Et puis un truc dans l’air… Certains appèleront ça de la magie.
- « La Guerre de l’Opium » à Ryoko. Un bouquin fort bien écrit…. que j’avais survolé 2 ans auparavant et pas eu le temps de relire avant de maîtriser !
Son (mon ?) point fort : pas tant le scénar proposé, qu’une galerie de persos fascinants et atypiques…. décrits en seulement quelques lignes à chaque fois ! Un pur chef d’œuvre. Le fameux « facteur humain » si cher à Oz….
Et toujours pas un pet de réflexion sur « le comment du pourquoi de il faudrait que je mette telle technique à tel endroit. ».
Simplement un thème (une ville splendide et corrompue), des caractères (les potes, leurs persos et les PNJs) et une saveur, un rythme, une musicalité (comme lorsque je tente de jouer les écrivaillons avec mon ami Oliv…).
Mais, même si j’en connais un certain nombre, toujours pas un pet de technique.
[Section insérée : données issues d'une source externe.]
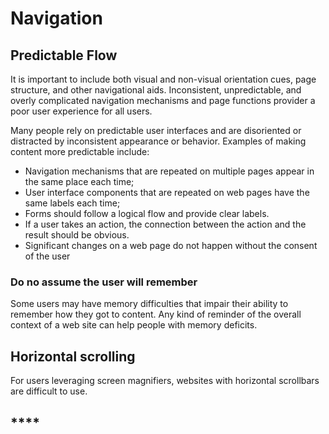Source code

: # Navigation

## Predictable Flow

It is important to include both visual and non-visual orientation cues, page structure, and other navigational aids. Inconsistent, unpredictable, and overly complicated navigation mechanisms and page functions provider a poor user experience for all users.

Many people rely on predictable user interfaces and are disoriented or distracted by inconsistent appearance or behavior. Examples of making content more predictable include:

* Navigation mechanisms that are repeated on multiple pages appear in the same place each time;
* User interface components that are repeated on web pages have the same labels each time;
* Forms should follow a logical flow and provide clear labels.
* If a user takes an action, the connection between the action and the result should be obvious.
* Significant changes on a web page do not happen without the consent of the user

### **Do no assume the user will remember**

Some users may have memory difficulties that impair their ability to remember how they got to content. Any kind of reminder of the overall context of a web site can help people with memory deficits.

## **Horizontal scrolling**

For users leveraging screen magnifiers, websites with horizontal scrollbars are difficult to use.

## \*\*\*\*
Dams et Oliv, vous qui lisez ces lignes, j’aimerais que vous aussi vous décortiquiez les scénars/campagnes qui vous ont rendus « célèbres » et adulés par les jeunes filles lascives en rut…
Histoire de voir si la technique a réellement quelque chose à voir avec une partie « ultime »….
D’ailleurs, prenons donc cet autre exemple que je trouve ma foi fort probant : mon ami Olivier. - C’est promis Dams, la prochaine fois, c’est toi que je déchire en 2
Olivier Castan donc. Un des meilleurs MJs disponibles à ce jour sur le marché du JDR.
J’ai la chance de connaître ce psychopathe depuis… 1995. (si, si…).
Dis-moi, Oliv, es-tu sûr qu’en 13 années, la qualité de tes parties s’est améliorée grâce à ton amour et ton étude acharnée de la Technique ?
Tes parties ont-elles réellement changé en bien depuis « Le Maître des Illusions » (1999) ? Depuis les « Masques… » (débutés la même année)?
Eh bien, je pense te dire objectivement : NON.
Elles sont toujours aussi excellentes. Mais ni plus, ni moins.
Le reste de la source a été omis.